◆ Work task ◆
Beginning with the line containing "- VCC to NodeMCU VIN", give every line again exactly as it is, ending with the last line of the entries.

◆ Listed entries ◆
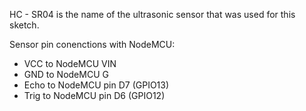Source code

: HC - SR04 is the name of the ultrasonic sensor that was used for this sketch.

Sensor pin conenctions with NodeMCU:
- VCC to NodeMCU VIN 
- GND to NodeMCU G
- Echo to NodeMCU pin D7 (GPIO13) 
- Trig to NodeMCU pin D6 (GPIO12)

◆ Expected answer ◆
- VCC to NodeMCU VIN 
- GND to NodeMCU G
- Echo to NodeMCU pin D7 (GPIO13) 
- Trig to NodeMCU pin D6 (GPIO12)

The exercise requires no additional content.